| The task |
In the material below, find the line containing "3.9.5 | AArch64" and the line containing "Playing on YTMusic". Output those two lines and all lines between them exactly, without pictures.

| Entries provided |
○ ○ ○ ○ ○ ○ ○
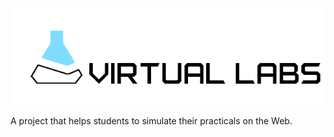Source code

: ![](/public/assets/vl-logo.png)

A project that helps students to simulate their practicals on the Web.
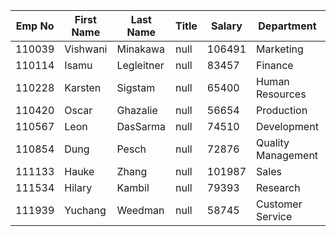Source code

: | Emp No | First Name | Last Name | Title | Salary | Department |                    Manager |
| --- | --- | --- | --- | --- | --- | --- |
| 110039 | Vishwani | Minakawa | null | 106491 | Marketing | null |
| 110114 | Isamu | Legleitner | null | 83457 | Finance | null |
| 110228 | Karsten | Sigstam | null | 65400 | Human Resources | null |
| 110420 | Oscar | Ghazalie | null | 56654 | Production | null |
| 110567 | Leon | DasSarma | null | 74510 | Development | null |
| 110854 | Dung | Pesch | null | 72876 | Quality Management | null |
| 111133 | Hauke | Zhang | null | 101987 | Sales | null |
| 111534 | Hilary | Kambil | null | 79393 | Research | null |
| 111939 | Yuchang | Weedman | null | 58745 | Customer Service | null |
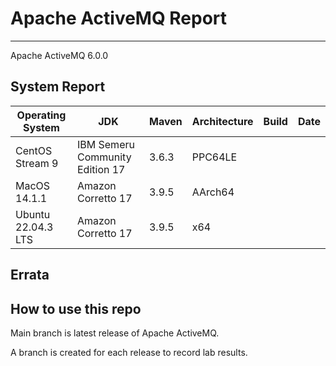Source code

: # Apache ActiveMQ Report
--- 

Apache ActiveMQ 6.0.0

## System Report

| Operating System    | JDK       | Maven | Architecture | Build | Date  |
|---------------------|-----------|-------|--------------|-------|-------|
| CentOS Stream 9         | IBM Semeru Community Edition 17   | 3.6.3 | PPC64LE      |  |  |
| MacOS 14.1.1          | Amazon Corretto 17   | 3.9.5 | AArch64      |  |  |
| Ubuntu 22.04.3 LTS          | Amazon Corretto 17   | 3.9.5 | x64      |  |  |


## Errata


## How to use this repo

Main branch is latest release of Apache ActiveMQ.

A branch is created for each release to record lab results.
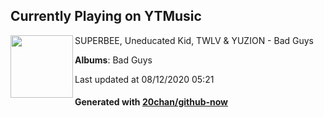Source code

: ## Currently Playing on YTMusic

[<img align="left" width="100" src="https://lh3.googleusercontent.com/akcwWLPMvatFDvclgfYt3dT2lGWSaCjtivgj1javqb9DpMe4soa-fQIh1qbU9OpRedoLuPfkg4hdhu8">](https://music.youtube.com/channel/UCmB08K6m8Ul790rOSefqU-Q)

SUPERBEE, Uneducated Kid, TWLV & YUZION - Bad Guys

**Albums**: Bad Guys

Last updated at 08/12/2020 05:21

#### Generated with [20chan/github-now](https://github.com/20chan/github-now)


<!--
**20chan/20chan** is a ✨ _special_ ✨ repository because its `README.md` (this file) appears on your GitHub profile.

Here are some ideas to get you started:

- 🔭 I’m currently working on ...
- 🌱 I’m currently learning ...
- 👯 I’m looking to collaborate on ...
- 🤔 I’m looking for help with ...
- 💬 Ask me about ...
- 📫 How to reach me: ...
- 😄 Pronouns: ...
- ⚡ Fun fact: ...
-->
○ ○ ○ ○ ○ ○ ○
| Task response |
| MacOS 14.1.1          | Amazon Corretto 17   | 3.9.5 | AArch64      |  |  |
| Ubuntu 22.04.3 LTS          | Amazon Corretto 17   | 3.9.5 | x64      |  |  |


## Errata


## How to use this repo

Main branch is latest release of Apache ActiveMQ.

A branch is created for each release to record lab results.
Source code

: ## Currently Playing on YTMusic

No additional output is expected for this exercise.